(Saved data entries)
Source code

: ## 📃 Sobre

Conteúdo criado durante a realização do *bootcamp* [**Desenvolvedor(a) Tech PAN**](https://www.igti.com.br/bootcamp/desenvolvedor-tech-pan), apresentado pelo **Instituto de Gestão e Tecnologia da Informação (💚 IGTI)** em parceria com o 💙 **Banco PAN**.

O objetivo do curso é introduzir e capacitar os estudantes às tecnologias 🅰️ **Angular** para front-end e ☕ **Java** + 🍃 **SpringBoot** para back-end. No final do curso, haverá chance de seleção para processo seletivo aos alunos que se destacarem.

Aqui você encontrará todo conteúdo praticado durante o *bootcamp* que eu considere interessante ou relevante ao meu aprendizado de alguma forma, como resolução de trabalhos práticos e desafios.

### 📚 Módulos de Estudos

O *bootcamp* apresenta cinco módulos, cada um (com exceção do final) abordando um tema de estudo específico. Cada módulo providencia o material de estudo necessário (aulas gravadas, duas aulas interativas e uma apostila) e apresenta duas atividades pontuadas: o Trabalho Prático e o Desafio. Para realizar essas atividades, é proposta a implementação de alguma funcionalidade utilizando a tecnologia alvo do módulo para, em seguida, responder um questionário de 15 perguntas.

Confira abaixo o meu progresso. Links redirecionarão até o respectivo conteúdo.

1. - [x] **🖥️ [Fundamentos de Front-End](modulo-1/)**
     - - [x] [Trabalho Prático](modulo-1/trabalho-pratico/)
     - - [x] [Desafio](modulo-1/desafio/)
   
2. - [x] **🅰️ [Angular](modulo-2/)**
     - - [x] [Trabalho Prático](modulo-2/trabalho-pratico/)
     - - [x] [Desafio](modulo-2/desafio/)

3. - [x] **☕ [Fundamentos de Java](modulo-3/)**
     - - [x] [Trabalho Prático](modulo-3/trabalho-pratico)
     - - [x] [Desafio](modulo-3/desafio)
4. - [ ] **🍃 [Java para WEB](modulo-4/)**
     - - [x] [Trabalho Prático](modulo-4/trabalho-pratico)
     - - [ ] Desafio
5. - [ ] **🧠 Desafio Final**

[Problem]:
The entries above are to be transcribed in full and without error.

[Solved problem]:
Source code

: ## 📃 Sobre

Conteúdo criado durante a realização do *bootcamp* [**Desenvolvedor(a) Tech PAN**](https://www.igti.com.br/bootcamp/desenvolvedor-tech-pan), apresentado pelo **Instituto de Gestão e Tecnologia da Informação (💚 IGTI)** em parceria com o 💙 **Banco PAN**.

O objetivo do curso é introduzir e capacitar os estudantes às tecnologias 🅰️ **Angular** para front-end e ☕ **Java** + 🍃 **SpringBoot** para back-end. No final do curso, haverá chance de seleção para processo seletivo aos alunos que se destacarem.

Aqui você encontrará todo conteúdo praticado durante o *bootcamp* que eu considere interessante ou relevante ao meu aprendizado de alguma forma, como resolução de trabalhos práticos e desafios.

### 📚 Módulos de Estudos

O *bootcamp* apresenta cinco módulos, cada um (com exceção do final) abordando um tema de estudo específico. Cada módulo providencia o material de estudo necessário (aulas gravadas, duas aulas interativas e uma apostila) e apresenta duas atividades pontuadas: o Trabalho Prático e o Desafio. Para realizar essas atividades, é proposta a implementação de alguma funcionalidade utilizando a tecnologia alvo do módulo para, em seguida, responder um questionário de 15 perguntas.

Confira abaixo o meu progresso. Links redirecionarão até o respectivo conteúdo.

1. - [x] **🖥️ [Fundamentos de Front-End](modulo-1/)**
     - - [x] [Trabalho Prático](modulo-1/trabalho-pratico/)
     - - [x] [Desafio](modulo-1/desafio/)
   
2. - [x] **🅰️ [Angular](modulo-2/)**
     - - [x] [Trabalho Prático](modulo-2/trabalho-pratico/)
     - - [x] [Desafio](modulo-2/desafio/)

3. - [x] **☕ [Fundamentos de Java](modulo-3/)**
     - - [x] [Trabalho Prático](modulo-3/trabalho-pratico)
     - - [x] [Desafio](modulo-3/desafio)
4. - [ ] **🍃 [Java para WEB](modulo-4/)**
     - - [x] [Trabalho Prático](modulo-4/trabalho-pratico)
     - - [ ] Desafio
5. - [ ] **🧠 Desafio Final**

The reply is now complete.